Date: Tuesday, November 10, 2020

Time: 12:00 PM Eastern Standard Time

Duration: 1 hour

To Register: Visit this Link


Automotive Radar operating in the 77 GHz and 79 GHz bands is the largest market for mmWave systems. Consequently, a de-facto standard system architecture has evolved which is used by most devices on the market and under current development. Modern automotive radars are to a large extent software defined and enable adaptive selection of waveform parameters as well as dynamic utilization of RF subsystems such as transmit and receive channels. This flexibility is the key-enabler for implementing multi-purpose radar sensors, which can realize functions from adaptive cruise control down to automated parking all in one device. Together with the high-volume of automotive radars also comes a rapid cost-reduction. Consequently, they become more and more attractive for solving various other sensing challenges: something else they have originally been designed for.

After reviewing the state-of-the art system architecture of automotive radar sensors, this presentation will introduce some novel ideas and applications how performance of that automotive “mass-product” can be further improved and how their flexibility allows for a widespread use, far away from adaptive cruise control.

Dr. Markus Gardill
Dr. Markus Gardill
University of Würzburg

Markus Gardill is professor for Satellite Communication Systems at the chair of computer science VII – robotics and telematics at the university of Würzburg. He received the Dipl.-Ing. and Dr.-Ing. degree in systems of information and multimedia technology/electrical engineering from the Friedrich-Alexander-University Erlangen-Nürnberg, Germany, in 2010 and 2015, respectively, where he was a research assistant, teaching fellow, and later head of the team for radio communication technology.

Between 2015 and 2020 he was R&D engineer and research cluster owner for optical and imaging metrology systems at Robert Bosch GmbH. Later he joined InnoSenT GmbH as head of the group radar signal processing & tracking, developing together with his team new generations of automotive radar sensors for advanced driver assistance systems and autonomous driving.
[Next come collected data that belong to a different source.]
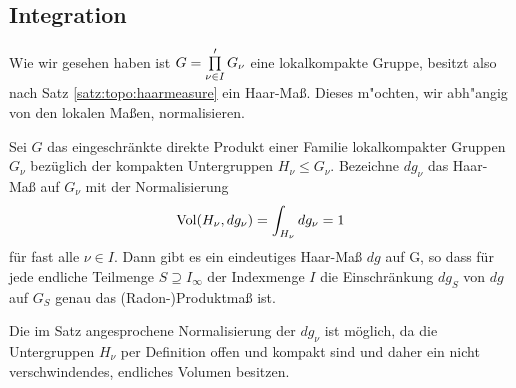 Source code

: \subsection{Integration}
		Wie wir gesehen haben ist $G=\prod\limits_{\nu\in I}' G_\nu$ eine lokalkompakte Gruppe, besitzt also nach Satz \ref{satz:topo:haarmeasure} ein Haar-Maß.
		Dieses m"ochten, wir abh"angig von den lokalen Maßen, normalisieren.
		\begin{satz}
			Sei $G$ das eingeschränkte direkte Produkt einer Familie lokalkompakter Gruppen $G_\nu$ bezüglich der kompakten Untergruppen $H_\nu \leq G_\nu$.
			Bezeichne $dg_\nu$ das Haar-Maß auf $G_\nu$ mit der Normalisierung
			\begin{align*}
				\operatorname{Vol}(H_\nu, dg_\nu) = \int_{H_\nu} dg_\nu = 1
			\end{align*}
			für fast alle $\nu\in I$. 
			Dann gibt es ein eindeutiges Haar-Maß $dg$ auf G, so dass für jede endliche Teilmenge $S\supseteq I_\infty$ der Indexmenge $I$ die Einschränkung $dg_S$ von $dg$ auf $G_S$ genau das (Radon-)Produktmaß ist.
		\end{satz}
		Die im Satz angesprochene Normalisierung der $dg_\nu$ ist möglich, da die Untergruppen $H_\nu$ per Definition offen und kompakt sind und daher ein nicht verschwindendes, endliches Volumen besitzen.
His main research interest include radar and communication systems, antenna (array) design, and signal processing algorithms.

His particular interest is space-time processing such as e.g. beamforming and direction-of-arrival estimation, together with cognitive and adaptive systems. He has a special focus on combining the domains of signal processing and microwave/electromagnetics to develop new approaches on antenna array implementation and array signal processing. His further research activities include distributed coherent/non-coherent networks for advanced detection and perception, machine-learning techniques for spatial signal processing, highly-flexible software defined radio/radar systems, and communication systems for NewSpace.

Markus Gardill is member of the IEEE Microwave Theory and Techniques Society (IEEE MTT-S). He served as co-chair of the IEEE MTT-S Technical Committee Digital Signal Processing (MTT-9), regularly acts as reviewer and TPRC member for several journals and conferences, and currently serves as associate editor of the Transactions on Microwave Theory and Techniques. He is a Distinguished Microwave Lecturer (DML) for the DML term 2018-2020 with a presentation on signal processing and system aspects of automotive radar systems.